Триффан покачал головой:
— Когда-то я мог проповедовать. Например, по пути в Верн, помнишь, Спиндл? Помнишь системы, куда мы заходили, и бесстрашных последователей Камня?
— Да, я все это помню, — ответил Спиндл, — и многое записал.
Триффан усмехнулся и спросил:
— Интересно, а записал ли ты про то место, которое я помню лучше всего, или ты не заметил, что оно мне особенно дорого?
Спиндл нахмурился, припоминая, потом сказал:
— Это, вероятно...— и замолчал.
— Вы только посмотрите! — засмеялся Триффан. — Он записывает все, кроме того, что мне особенно запомнилось!
Все рассмеялись. Спиндл тоже расплылся в улыбке:
— Ты говоришь о Биченхилле. Ему посвящены целых три страницы моих записей.
Хей, Боридж и Хизер растрогались при виде того, как Спиндл хорошо знает Триффана и как любит его. Такая привязанность теперь была редкостью в Данктонском Лесу, и кроты, вынужденные жить здесь, тосковали по ней.
— Надеюсь, вы передумаете, когда погода станет получше. Многие будут рады вам, — не успокаивался Боридж. — Что касается вестсайдцев, то они много шумят и угрожают, но все это пустая болтовня. Не думаю, что они осмелятся напасть на вас.
Триффан почувствовал усталость, и Спиндл проводил гостей. Когда они ушли, Триффан сказал Спиндлу, что их затворничество длится уже достаточно долго, да и лапа у него побаливает от письма, поэтому немного поразмяться не повредит. Пожалуй, они скоро выйдут и встретятся с другими кротами.
❦
Многие кроты запомнили первое появление Звезды Самой Долгой Ночью. Многие заметили страшную тяжесть и духоту, распространившуюся по всему кротовьему миру в тихие мартовские дни, предшествовавшие второму появлению Звезды. Все понимали, что последнее, третье ее появление будет означать появление Крота Камня.

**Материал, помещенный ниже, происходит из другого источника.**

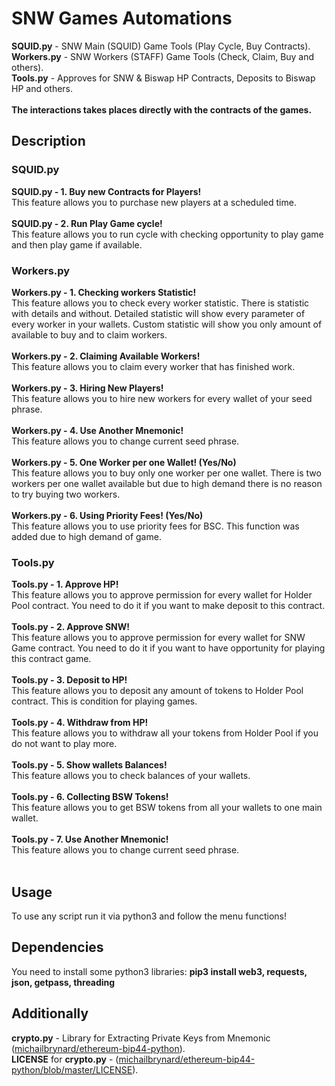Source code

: # SNW Games Automations
<div><b>SQUID.py</b> - SNW Main (SQUID) Game Tools (Play Cycle, Buy Contracts).</div>
<div><b>Workers.py</b> - SNW Workers (STAFF) Game Tools (Check, Claim, Buy and others).</div>
<div><b>Tools.py</b> - Approves for SNW & Biswap HP Contracts, Deposits to Biswap HP and others.</div><br/>
<div><b>The interactions takes places directly with the contracts of the games.</b></div>
<h2>Description</h2>
<h3>SQUID.py</h3>
<div><b>SQUID.py - 1. Buy new Contracts for Players!</b>
<div>This feature allows you to purchase new players at a scheduled time.</div><br/>
</div>
<div><b>SQUID.py - 2. Run Play Game cycle!</b>
<div>This feature allows you to run cycle with checking opportunity to play game and then play game if available.</div>
</div>

<h3>Workers.py</h3>
<div><b>Workers.py - 1. Checking workers Statistic!</b>
<div>This feature allows you to check every worker statistic. There is statistic with details and without. Detailed statistic will show every parameter of every worker in your wallets. Custom statistic will show you only amount of available to buy and to claim workers.</div><br/>
</div>
<div><b>Workers.py - 2. Claiming Available Workers!</b>
<div>This feature allows you to claim every worker that has finished work.</div><br/>
</div>
<div><b>Workers.py - 3. Hiring New Players!</b>
<div>This feature allows you to hire new workers for every wallet of your seed phrase.</div><br/>
</div>
<div><b>Workers.py - 4. Use Another Mnemonic!</b>
<div>This feature allows you to change current seed phrase.</div><br/>
</div>
<div><b>Workers.py - 5. One Worker per one Wallet! (Yes/No)</b>
<div>This feature allows you to buy only one worker per one wallet. There is two workers per one wallet available but due to high demand there is no reason to try buying two workers.</div><br/>
</div>
<div><b>Workers.py - 6. Using Priority Fees! (Yes/No)</b>
<div>This feature allows you to use priority fees for BSC. This function was added due to high demand of game.</div>
</div>
<h3>Tools.py</h3>
<div><b>Tools.py - 1. Approve HP!</b>
<div>This feature allows you to approve permission for every wallet for Holder Pool contract. You need to do it if you want to make deposit to this contract.</div><br/>
</div>
<div><b>Tools.py - 2. Approve SNW!</b>
<div>This feature allows you to approve permission for every wallet for SNW Game contract. You need to do it if you want to have opportunity for playing this contract game.</div><br/>
</div>
<div><b>Tools.py - 3. Deposit to HP!</b>
<div>This feature allows you to deposit any amount of tokens to Holder Pool contract. This is condition for playing games.</div><br/>
</div>
<div><b>Tools.py - 4. Withdraw from HP!</b>
<div>This feature allows you to withdraw all your tokens from Holder Pool if you do not want to play more.</div><br/>
</div>
<div><b>Tools.py - 5. Show wallets Balances!</b>
<div>This feature allows you to check balances of your wallets.</div><br/>
</div>
<div><b>Tools.py - 6. Collecting BSW Tokens!</b>
<div>This feature allows you to get BSW tokens from all your wallets to one main wallet.</div><br/>
</div>
<div><b>Tools.py - 7. Use Another Mnemonic!</b>
<div>This feature allows you to change current seed phrase.</div><br/>
</div>
<h2>Usage</h2>
<div>To use any script run it via python3 and follow the menu functions!</div>
<h2>Dependencies</h2>
<div>You need to install some python3 libraries: <b>pip3 install web3, requests, json, getpass, threading</b></div>
<div>
<h2>Additionally</h2>
<div><b>crypto.py</b> - Library for Extracting Private Keys from Mnemonic (<a href="https://github.com/michailbrynard/ethereum-bip44-python" target="_blank">michailbrynard/ethereum-bip44-python</a>).</div>
<div><b>LICENSE</b> for <b>crypto.py</b> - (<a href="https://github.com/michailbrynard/ethereum-bip44-python/blob/master/LICENSE" target="_blank">michailbrynard/ethereum-bip44-python/blob/master/LICENSE</a>).</div>
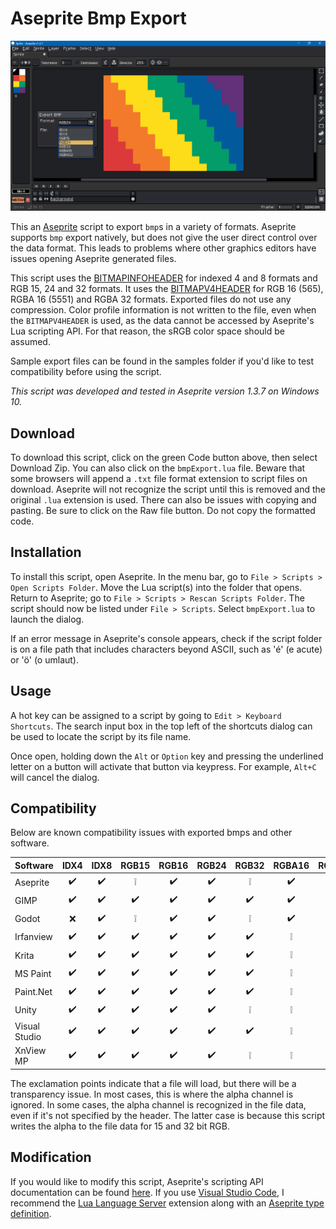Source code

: # Aseprite Bmp Export

![Screen Capture](screenCap.png)

This an [Aseprite](https://www.aseprite.org/) script to export `bmp`s in a variety of formats. Aseprite supports `bmp` export natively, but does not give the user direct control over the data format. This leads to problems where other graphics editors have issues opening Aseprite generated files.

This script uses the [BITMAPINFOHEADER](https://learn.microsoft.com/en-us/windows/win32/api/wingdi/ns-wingdi-bitmapinfoheader) for indexed 4 and 8 formats and RGB 15, 24 and 32 formats. It uses the [BITMAPV4HEADER](https://learn.microsoft.com/en-us/windows/win32/api/wingdi/ns-wingdi-bitmapv4header) for RGB 16 (565), RGBA 16 (5551) and RGBA 32 formats. Exported files do not use any compression. Color profile information is not written to the file, even when the `BITMAPV4HEADER` is used, as the data cannot be accessed by Aseprite's Lua scripting API. For that reason, the sRGB color space should be assumed.

Sample export files can be found in the samples folder if you'd like to test compatibility before using the script.

*This script was developed and tested in Aseprite version 1.3.7 on Windows 10.*

## Download

To download this script, click on the green Code button above, then select Download Zip. You can also click on the `bmpExport.lua` file. Beware that some browsers will append a `.txt` file format extension to script files on download. Aseprite will not recognize the script until this is removed and the original `.lua` extension is used. There can also be issues with copying and pasting. Be sure to click on the Raw file button. Do not copy the formatted code.

## Installation

To install this script, open Aseprite. In the menu bar, go to `File > Scripts > Open Scripts Folder`. Move the Lua script(s) into the folder that opens. Return to Aseprite; go to `File > Scripts > Rescan Scripts Folder`. The script should now be listed under `File > Scripts`. Select `bmpExport.lua` to launch the dialog.

If an error message in Aseprite's console appears, check if the script folder is on a file path that includes characters beyond ASCII, such as 'é' (e acute) or 'ö' (o umlaut).

## Usage

A hot key can be assigned to a script by going to `Edit > Keyboard Shortcuts`. The search input box in the top left of the shortcuts dialog can be used to locate the script by its file name.

Once open, holding down the `Alt` or `Option` key and pressing the underlined letter on a button will activate that button via keypress. For example, `Alt+C` will cancel the dialog.

## Compatibility

Below are known compatibility issues with exported bmps and other software.

|Software|IDX4|IDX8|RGB15|RGB16|RGB24|RGB32|RGBA16|RGBA32|
|--------|:--:|:--:|:---:|:---:|:---:|:---:|:----:|:----:|
|Aseprite|✔️|✔️|❕|✔️|✔️|❕|✔️|✔️|
|GIMP|✔️|✔️|✔️|✔️|✔️|✔️|✔️|✔️|
|Godot|❌|✔️|❕|✔️|✔️|❕|✔️|✔️|
|Irfanview|✔️|✔️|✔️|✔️|✔️|✔️|❕|❕|
|Krita|✔️|✔️|✔️|✔️|✔️|✔️|❕|✔️|
|MS Paint|✔️|✔️|✔️|✔️|✔️|✔️|❕|✔️|
|Paint.Net|✔️|✔️|✔️|✔️|✔️|✔️|❕|✔️|
|Unity|✔️|✔️|✔️|✔️|✔️|❕|❕|✔️|
|Visual Studio|✔️|✔️|✔️|✔️|✔️|✔️|❕|✔️|
|XnView MP|✔️|✔️|✔️|✔️|✔️|❕|❕|✔️|

The exclamation points indicate that a file will load, but there will be a transparency issue. In most cases, this is where the alpha channel is ignored. In some cases, the alpha channel is recognized in the file data, even if it's not specified by the header. The latter case is because this script writes the alpha to the file data for 15 and 32 bit RGB.

## Modification

If you would like to modify this script, Aseprite's scripting API documentation can be found [here](https://aseprite.org/api/). If you use [Visual Studio Code](https://code.visualstudio.com/), I recommend the [Lua Language Server](https://github.com/LuaLS/lua-language-server) extension along with an [Aseprite type definition](https://github.com/behreajj/aseprite-type-definition).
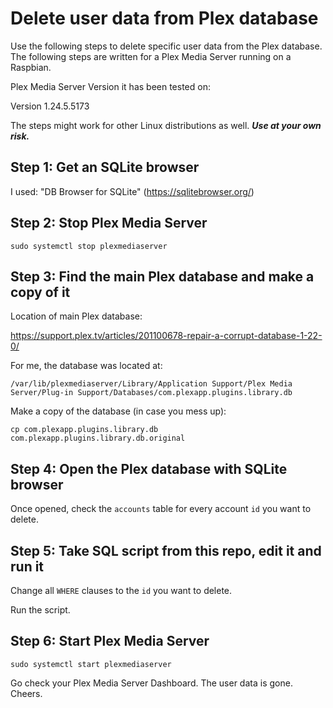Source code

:# Delete user data from Plex database
Use the following steps to delete specific user data from the Plex database.
The following steps are written for a Plex Media Server running on a Raspbian.

Plex Media Server Version it has been tested on:

Version 1.24.5.5173

The steps might work for other Linux distributions as well. ***Use at your own risk.***

## Step 1: Get an SQLite browser
I used: "DB Browser for SQLite" (https://sqlitebrowser.org/)

## Step 2: Stop Plex Media Server
`sudo systemctl stop plexmediaserver`

## Step 3: Find the main Plex database and make a copy of it
Location of main Plex database:

https://support.plex.tv/articles/201100678-repair-a-corrupt-database-1-22-0/

For me, the database was located at:

`/var/lib/plexmediaserver/Library/Application Support/Plex Media Server/Plug-in Support/Databases/com.plexapp.plugins.library.db`

Make a copy of the database (in case you mess up):

`cp com.plexapp.plugins.library.db com.plexapp.plugins.library.db.original`

## Step 4: Open the Plex database with SQLite browser
Once opened, check the `accounts` table for every account `id` you want to delete.

## Step 5: Take SQL script from this repo, edit it and run it
Change all `WHERE` clauses to the `id` you want to delete.

Run the script.

## Step 6: Start Plex Media Server
`sudo systemctl start plexmediaserver`

Go check your Plex Media Server Dashboard. The user data is gone. Cheers.

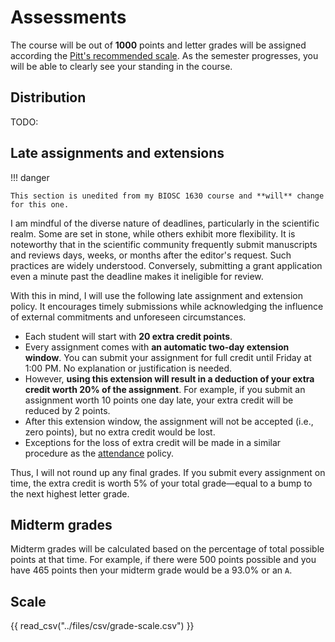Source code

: # Assessments

The course will be out of **1000** points and letter grades will be assigned according the [Pitt's recommended scale](#scale).
As the semester progresses, you will be able to clearly see your standing in the course.

## Distribution

TODO:

## Late assignments and extensions

!!! danger

    This section is unedited from my BIOSC 1630 course and **will** change for this one.

I am mindful of the diverse nature of deadlines, particularly in the scientific realm.
Some are set in stone, while others exhibit more flexibility.
It is noteworthy that in the scientific community frequently submit manuscripts and reviews days, weeks, or months after the editor's request.
Such practices are widely understood.
Conversely, submitting a grant application even a minute past the deadline makes it ineligible for review.

With this in mind, I will use the following late assignment and extension policy.
It encourages timely submissions while acknowledging the influence of external commitments and unforeseen circumstances.

-   Each student will start with **20 extra credit points**.
-   Every assignment comes with **an automatic two-day extension window**.
    You can submit your assignment for full credit until Friday at 1:00 PM.
    No explanation or justification is needed.
-   However, **using this extension will result in a deduction of your extra credit worth 20% of the assignment**.
    For example, if you submit an assignment worth 10 points one day late, your extra credit will be reduced by 2 points.
-   After this extension window, the assignment will not be accepted (i.e., zero points), but no extra credit would be lost.
-   Exceptions for the loss of extra credit will be made in a similar procedure as the [attendance](../attendance) policy.

Thus, I will not round up any final grades.
If you submit every assignment on time, the extra credit is worth 5% of your total grade&mdash;equal to a bump to the next highest letter grade.

## Midterm grades

Midterm grades will be calculated based on the percentage of total possible points at that time.
For example, if there were 500 points possible and you have 465 points then your midterm grade would be a 93.0% or an `A`.

## Scale

{{ read_csv("../files/csv/grade-scale.csv") }}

Хотя большинство кротов и сидело по своим норам, некоторых март все же застал в пути. Это было не совсем обычно и потому запомнилось. Маррам шел из Шибода. Он ориентировался по Камням, которые они с Алдером видели по пути на запад. Маррам был опечален возвращением в одиночестве, но говорил себе: такова воля Камня. Миссия Алдера сейчас состояла в организации сопротивления в Шибоде и окрестностях. Маррам шел, с каждым днем приближаясь к Данктонскому Лесу.
❦
Скинт и Смитхиллз тоже были в пути. Они, как всегда, ворчали друг на друга и спорили, однако неуклонно продвигались на юг. Оба радовались, что они «при деле», как Скинт это называл. Они не знали, что их ожидает в Данктоне, но были наслышаны от грайков о бедствиях в этой системе.
Из Верна был послан приказ найти Триффана и Спиндла. Скинт и Смитхиллз, конечно, тоже слыхали о нем, и это еще больше укрепило их решимость поскорее прибыть в Данктон. Они, конечно, немолоды, но Триффану вполне могли пригодиться их когти.
У Скинта и Смитхиллза были и другие причины спешить. Они узнали, что на запад выслали отряды грайков, потому что в Шибоде зрело восстание. Подтягивались также силы для отражения возможных набегов с востока. Говорили, что сам Рекин будет отозван из отставки, и еще говорили, что Вайр, находящийся в Бакленде, сам поведет кротов на Шибод.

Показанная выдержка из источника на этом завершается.